Afinal, a estratégia ajuda a aproveitar oportunidades e proteger o patrimônio das oscilações da economia nacional.

Então naturalmente uma das principais preocupações desses investidores é a tributação. Como são taxados os rendimentos obtidos fora do Brasil?

Recentemente, com a publicação da nova Medida Provisória (MP) 1.171/2023, houve mudanças significativas nesse cenário - o que despertou mais dúvidas entre os investidores.

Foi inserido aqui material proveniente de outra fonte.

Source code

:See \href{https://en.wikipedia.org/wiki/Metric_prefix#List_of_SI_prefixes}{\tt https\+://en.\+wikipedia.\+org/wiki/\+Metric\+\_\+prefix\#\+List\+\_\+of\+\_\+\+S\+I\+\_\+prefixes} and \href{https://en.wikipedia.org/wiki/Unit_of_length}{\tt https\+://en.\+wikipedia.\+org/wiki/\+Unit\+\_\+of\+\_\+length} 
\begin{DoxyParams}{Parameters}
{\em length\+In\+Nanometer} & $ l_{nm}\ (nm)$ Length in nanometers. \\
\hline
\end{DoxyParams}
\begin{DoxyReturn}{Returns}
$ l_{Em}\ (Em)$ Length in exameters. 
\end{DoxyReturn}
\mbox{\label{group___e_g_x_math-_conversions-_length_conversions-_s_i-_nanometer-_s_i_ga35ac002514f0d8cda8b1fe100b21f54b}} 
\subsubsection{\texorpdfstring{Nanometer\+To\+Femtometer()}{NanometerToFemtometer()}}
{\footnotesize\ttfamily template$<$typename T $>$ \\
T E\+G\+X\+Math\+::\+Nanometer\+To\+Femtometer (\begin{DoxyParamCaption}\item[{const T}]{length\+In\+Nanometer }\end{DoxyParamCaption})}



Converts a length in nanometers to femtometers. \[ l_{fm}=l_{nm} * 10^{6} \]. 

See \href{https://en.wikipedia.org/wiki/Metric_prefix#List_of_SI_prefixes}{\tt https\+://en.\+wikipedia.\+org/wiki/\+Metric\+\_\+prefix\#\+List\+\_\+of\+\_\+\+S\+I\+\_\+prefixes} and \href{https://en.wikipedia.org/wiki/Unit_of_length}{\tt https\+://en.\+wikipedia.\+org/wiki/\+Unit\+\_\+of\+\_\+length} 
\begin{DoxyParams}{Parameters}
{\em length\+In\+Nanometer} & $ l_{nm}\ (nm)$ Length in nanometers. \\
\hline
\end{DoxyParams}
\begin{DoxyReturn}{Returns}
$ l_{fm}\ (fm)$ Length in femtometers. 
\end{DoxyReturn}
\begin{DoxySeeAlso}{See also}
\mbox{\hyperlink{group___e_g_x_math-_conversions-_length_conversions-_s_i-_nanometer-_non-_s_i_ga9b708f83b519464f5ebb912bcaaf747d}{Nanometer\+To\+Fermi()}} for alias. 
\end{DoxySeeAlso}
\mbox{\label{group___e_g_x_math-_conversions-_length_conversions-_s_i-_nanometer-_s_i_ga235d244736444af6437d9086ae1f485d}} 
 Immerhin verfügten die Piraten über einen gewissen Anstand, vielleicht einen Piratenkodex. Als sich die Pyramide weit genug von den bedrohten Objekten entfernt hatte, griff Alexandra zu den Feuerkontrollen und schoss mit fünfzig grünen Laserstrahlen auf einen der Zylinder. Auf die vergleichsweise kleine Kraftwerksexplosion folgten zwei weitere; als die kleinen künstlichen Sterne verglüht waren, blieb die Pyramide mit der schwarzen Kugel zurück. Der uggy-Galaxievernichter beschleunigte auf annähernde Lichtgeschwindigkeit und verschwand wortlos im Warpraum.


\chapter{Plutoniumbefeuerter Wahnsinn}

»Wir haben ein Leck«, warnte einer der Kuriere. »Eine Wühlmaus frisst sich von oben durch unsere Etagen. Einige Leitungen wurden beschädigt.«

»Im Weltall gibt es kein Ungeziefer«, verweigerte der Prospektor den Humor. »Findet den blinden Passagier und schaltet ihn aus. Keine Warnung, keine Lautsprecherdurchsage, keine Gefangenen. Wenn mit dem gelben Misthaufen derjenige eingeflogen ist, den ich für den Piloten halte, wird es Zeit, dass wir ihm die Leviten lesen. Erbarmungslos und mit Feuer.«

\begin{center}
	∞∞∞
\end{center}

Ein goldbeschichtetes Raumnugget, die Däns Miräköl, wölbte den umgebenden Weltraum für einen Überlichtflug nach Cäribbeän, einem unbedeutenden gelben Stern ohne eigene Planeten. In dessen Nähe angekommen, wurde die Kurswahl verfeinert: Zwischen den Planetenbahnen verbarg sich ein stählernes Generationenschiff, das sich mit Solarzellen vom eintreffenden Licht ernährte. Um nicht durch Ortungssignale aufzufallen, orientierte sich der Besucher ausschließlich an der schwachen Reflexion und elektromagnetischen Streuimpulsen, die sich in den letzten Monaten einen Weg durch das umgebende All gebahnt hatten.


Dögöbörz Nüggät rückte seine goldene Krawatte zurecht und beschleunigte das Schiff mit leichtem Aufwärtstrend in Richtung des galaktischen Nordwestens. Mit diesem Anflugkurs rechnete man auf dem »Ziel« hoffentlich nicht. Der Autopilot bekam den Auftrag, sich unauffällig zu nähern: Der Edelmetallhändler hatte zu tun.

Por isso, neste artigo vamos entender como funciona a tributação de investimentos no exterior e esclarecer pontos importantes sobre a nova MP. Confira!

Tributação de investimentos no exterior: como funciona

A tributação de investimentos no exterior pode parecer complexa à primeira vista, mas com o entendimento correto e a orientação adequada, é possível navegar por esse cenário e aproveitar as oportunidades que o mercado global oferece.

Agora, vamos detalhar como funciona o processo, acompanhe.

1. Imposto de Renda (IR)

  • Rendimentos do exterior: se você ganhar dinheiro com seus investimentos no exterior, seja por meio de dividendos - que se trata da parte do lucro de uma empresa - ou por meio de juros, você terá que pagar Imposto de Renda sobre esses ganhos, aqui no Brasil. A taxa varia conforme o tipo de rendimento e o prazo do investimento.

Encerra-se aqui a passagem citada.